Abschließend stellte Engemann den neuen Markenauftritt der SDK vor, der auf „Realbilder und hohe Emotionalität“ setzt – passend zur strategischen Ausrichtung auf Kundennähe. Auch die Arbeitgebermarke wurde neu positioniert: „Mit ‚Sagt Ja zur SDK‘ sprechen wir gezielt junge Talente an – nicht mehr nur Fachkräfte, sondern Arbeitskräfte insgesamt.“ Ziel sei es, Begeisterung zu schaffen – bei Kunden, Partnern und Mitarbeitenden.
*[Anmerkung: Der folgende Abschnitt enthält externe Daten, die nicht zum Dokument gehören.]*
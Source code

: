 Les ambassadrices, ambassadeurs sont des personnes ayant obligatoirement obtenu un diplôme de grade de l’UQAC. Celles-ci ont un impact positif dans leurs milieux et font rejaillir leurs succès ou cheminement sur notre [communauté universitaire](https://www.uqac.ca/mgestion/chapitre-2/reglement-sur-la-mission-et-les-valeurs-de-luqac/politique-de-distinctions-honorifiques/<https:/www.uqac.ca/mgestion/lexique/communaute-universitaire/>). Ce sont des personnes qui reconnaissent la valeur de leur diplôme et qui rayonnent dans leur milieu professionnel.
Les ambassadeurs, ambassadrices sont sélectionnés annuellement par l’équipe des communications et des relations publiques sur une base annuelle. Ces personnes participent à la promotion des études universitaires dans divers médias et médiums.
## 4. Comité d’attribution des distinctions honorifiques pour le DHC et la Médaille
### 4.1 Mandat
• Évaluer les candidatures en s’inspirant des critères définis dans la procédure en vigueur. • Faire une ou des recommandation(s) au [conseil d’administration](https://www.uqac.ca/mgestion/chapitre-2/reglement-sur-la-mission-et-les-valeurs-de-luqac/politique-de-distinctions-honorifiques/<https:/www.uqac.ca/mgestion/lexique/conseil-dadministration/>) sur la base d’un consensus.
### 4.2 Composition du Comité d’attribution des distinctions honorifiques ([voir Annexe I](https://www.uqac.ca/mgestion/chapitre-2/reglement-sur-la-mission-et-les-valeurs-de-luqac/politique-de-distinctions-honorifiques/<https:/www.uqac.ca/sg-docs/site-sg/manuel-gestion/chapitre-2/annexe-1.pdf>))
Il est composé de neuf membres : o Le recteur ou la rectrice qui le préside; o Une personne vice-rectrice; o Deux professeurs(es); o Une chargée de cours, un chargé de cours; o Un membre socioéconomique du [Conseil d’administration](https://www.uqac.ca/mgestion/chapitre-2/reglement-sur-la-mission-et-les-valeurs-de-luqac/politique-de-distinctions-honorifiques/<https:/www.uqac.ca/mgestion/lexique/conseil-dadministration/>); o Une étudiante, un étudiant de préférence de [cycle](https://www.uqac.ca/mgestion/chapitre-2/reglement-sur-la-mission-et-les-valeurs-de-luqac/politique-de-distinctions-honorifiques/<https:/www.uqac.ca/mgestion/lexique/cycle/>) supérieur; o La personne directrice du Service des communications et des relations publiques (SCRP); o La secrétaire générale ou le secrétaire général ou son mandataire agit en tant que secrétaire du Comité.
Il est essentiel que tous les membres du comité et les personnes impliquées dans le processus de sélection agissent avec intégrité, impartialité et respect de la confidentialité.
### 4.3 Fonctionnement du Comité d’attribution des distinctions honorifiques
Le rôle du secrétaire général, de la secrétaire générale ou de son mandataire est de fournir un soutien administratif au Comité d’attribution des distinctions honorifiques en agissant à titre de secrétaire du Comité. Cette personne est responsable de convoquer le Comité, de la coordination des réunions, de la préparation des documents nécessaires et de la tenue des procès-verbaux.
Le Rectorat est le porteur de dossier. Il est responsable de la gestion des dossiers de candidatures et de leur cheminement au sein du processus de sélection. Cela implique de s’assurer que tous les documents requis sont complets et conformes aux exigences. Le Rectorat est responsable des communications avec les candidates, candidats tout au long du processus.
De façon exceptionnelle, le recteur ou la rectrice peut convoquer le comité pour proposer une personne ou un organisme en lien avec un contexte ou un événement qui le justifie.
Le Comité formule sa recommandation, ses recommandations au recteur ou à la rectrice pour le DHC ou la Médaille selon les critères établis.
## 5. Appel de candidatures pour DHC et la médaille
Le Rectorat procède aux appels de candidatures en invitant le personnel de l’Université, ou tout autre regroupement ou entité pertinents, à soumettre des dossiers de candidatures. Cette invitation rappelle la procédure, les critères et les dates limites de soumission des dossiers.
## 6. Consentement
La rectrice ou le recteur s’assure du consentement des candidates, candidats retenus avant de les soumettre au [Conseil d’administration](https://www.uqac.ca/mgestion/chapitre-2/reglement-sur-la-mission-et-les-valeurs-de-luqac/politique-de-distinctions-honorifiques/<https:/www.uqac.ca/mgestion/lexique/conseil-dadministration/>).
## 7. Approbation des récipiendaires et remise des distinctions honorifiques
Kartellrecht bremst technische Fusion
IT-Vorstand Ralf Oestereich nutze die Bilanzpressekonferenz, um einen ersten Ausblick auf die technische Integration mit der Stuttgarter Lebensversicherung zu gegeben – und betonte, dass viele Arbeiten aktuell noch durch kartellrechtliche Vorgaben gebremst werden. „Da scharren eigentlich alle schon mit den Hufen“, so Oestereich. „Technologien und Prozesse gemeinsam zu gestalten, ist eine große Chance – aber derzeit dürfen wir uns das gegenseitig noch nicht anschauen.“
Der offizielle Startschuss soll laut Osterreich am 1. Juli mit der Gründung des Gleichordnungskonzerns fallen. Bis dahin wurden vor allem technische Grundlagen geschaffen. „Ganz profane Themen wie neuer Briefkopf und gemeinsame Absenderangaben haben die Teams gut vorbereitet“, so Oestereich. Die wirklich spannenden Projekte in der Technologie beginnen danach. „Dann kommt der Fahrplan für das, was wir in der Technologie und in Prozessen neu gestalten können und müssen.“
Zu Investitionshöhen wollte Oestereich noch keine Angaben machen. „Wir stehen ganz am Anfang. Ich durfte die IT-Strategie der Stuttgarter noch gar nicht lesen.“ Klar sei aber: „Wir werden die Kerntransformationen in beiden Sparten mit unveränderter Kraft fortsetzen.“ Die SDK arbeite weiter am Aufbau einer neuen IT-Plattform im Krankenbereich – unabhängig vom Zusammenschluss. „Da legen wir nicht alles auf Eis, sondern treiben die Digitalisierung konsequent voran.“ Detailliertere Informationen stellte Oestereich für Ende 2025 in Aussicht.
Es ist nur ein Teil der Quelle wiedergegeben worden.